Where is my proof? Easy. The one individual in government who actually believes the constitutional republic fantasy is Ron Paul. He is the one who most consistently, by far, follows the Constitution. Despite the fact that his constituents keep re-electing him with larger and larger margins (lots of them believe the fantasy too), he has to be the most marginalized member of Congress. There are an awful lot of 434-to-one votes in the past, and he has been shunted away from power for much longer than anyone with his standing. He has constantly had his own party try to defeat his re-election, and he has survived the gerrymandering and media attacks and all the rest.
If we truly had a constitutional republic, the individual most in sympathy with that position would be the Speaker of the House, not a voice crying in the wilderness.
More proof? Look at the Wikipedia article for Republicanism in the United States, and try to read it without laughing:
Republicanism is the political value system that has been a major part of American civic thought since the American Revolution. It stresses liberty and inalienable rights as central values, makes the people as a whole sovereign, rejects inherited political power, expects citizens to be independent in their performance of civic duties, and vilifies corruption.

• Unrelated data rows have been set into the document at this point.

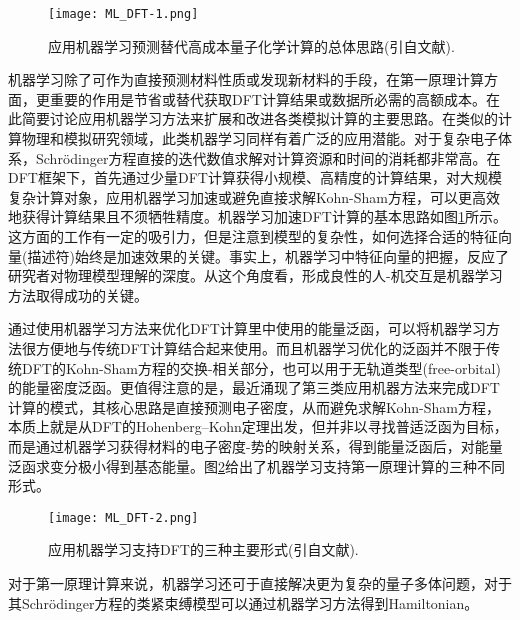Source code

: \documentclass[10pt, oneside, a4paper]{article}      %
\newcommand{\upcite}[1]{\hspace{0ex}\textsuperscript{\cite{#1}}} %
\begin{document}
\begin{figure}[h!]
\centering
\vspace*{-0.1in}
\texttt{[image: ML\_DFT-1.png]}
\caption{\textrm{应用机器学习预测替代高成本量子化学计算的总体思路(引自文献\cite{ML-in-MS_2016}).}}%
\label{ML_QM}
\end{figure}
机器学习除了可作为直接预测材料性质或发现新材料的手段，在第一原理计算方面，更重要的作用是节省或替代获取\textrm{DFT}计算结果或数据所必需的高额成本。在此简要讨论应用机器学习方法来扩展和改进各类模拟计算的主要思路。在类似的计算物理和模拟研究领域，此类机器学习同样有着广泛的应用潜能。对于复杂电子体系，\textrm{Schr\"odinger}方程直接的迭代数值求解对计算资源和时间的消耗都非常高。在\textrm{DFT}框架下，首先通过少量\textrm{DFT}计算获得小规模、高精度的计算结果，对大规模复杂计算对象，应用机器学习加速或避免直接求解\textrm{Kohn-Sham}方程，可以更高效地获得计算结果且不须牺牲精度。机器学习加速\textrm{DFT}计算的基本思路如图\ref{ML_QM}所示。这方面的工作有一定的吸引力，但是注意到模型的复杂性，如何选择合适的特征向量(描述符)始终是加速效果的关键。事实上，机器学习中特征向量的把握，反应了研究者对物理模型理解的深度。从这个角度看，形成良性的人-机交互是机器学习方法取得成功的关键。

通过使用机器学习方法来优化\textrm{DFT}计算里中使用的能量泛函，可以将机器学习方法很方便地与传统\textrm{DFT}计算结合起来使用\upcite{PRB94-245129_2016,PRL108-253002_2012,JCP139-224104_2013,IJQC116-819_2016,JCP148-241705_2018}。而且机器学习优化的泛函并不限于传统\textrm{DFT}的\textrm{Kohn-Sham}方程的交换-相关部分，也可以用于无轨道类型\textrm{(free-orbital)}的能量密度泛函。更值得注意的是，最近涌现了第三类应用机器方法来完成\textrm{DFT}计算的模式，其核心思路是直接预测电子密度\upcite{NC8-872_2017,CMS149-250_2018,arXiv1811006255_2018}，从而避免求解\textrm{Kohn-Sham}方程，本质上就是从\textrm{DFT}的\textrm{Hohenberg–Kohn}定理出发，但并非以寻找普适泛函为目标，而是通过机器学习获得材料的电子密度-势的映射关系，得到能量泛函后，对能量泛函求变分极小得到基态能量。图\ref{ML_DFT}给出了机器学习支持第一原理计算的三种不同形式。
\begin{figure}[h!]
\centering
\vspace*{-0.1in}
\texttt{[image: ML\_DFT-2.png]}
\caption{应用机器学习支持\textrm{DFT}的三种主要形式(引自文献\cite{NC8-872_2017}).}%
\label{ML_DFT}
\end{figure}

对于第一原理计算来说，机器学习还可于直接解决更为复杂的量子多体问题\upcite{CPC104-1_1997,Science355-602_2017,PRE98-033305_2018}，对于其\textrm{Schr\"odinger}方程\upcite{PRA96-042113_2017}的类紧束缚模型可以通过机器学习方法得到\textrm{Hamiltonian}\upcite{SR7-42669_2017}。
\end{document}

That might have been plausible back in 1830 or so, but it is a joke in today’s police state. Go to the airport and read this paragraph to the TSA crotch fondlers; see if you can get on the plane without being abused.
It’s time for a little reality check for the believers in our civic religion. Spooner said it best: "But whether the Constitution really be one thing, or another, this much is certain--that it has either authorized such a government as we have had, or has been powerless to prevent it. In either case, it is unfit to exist."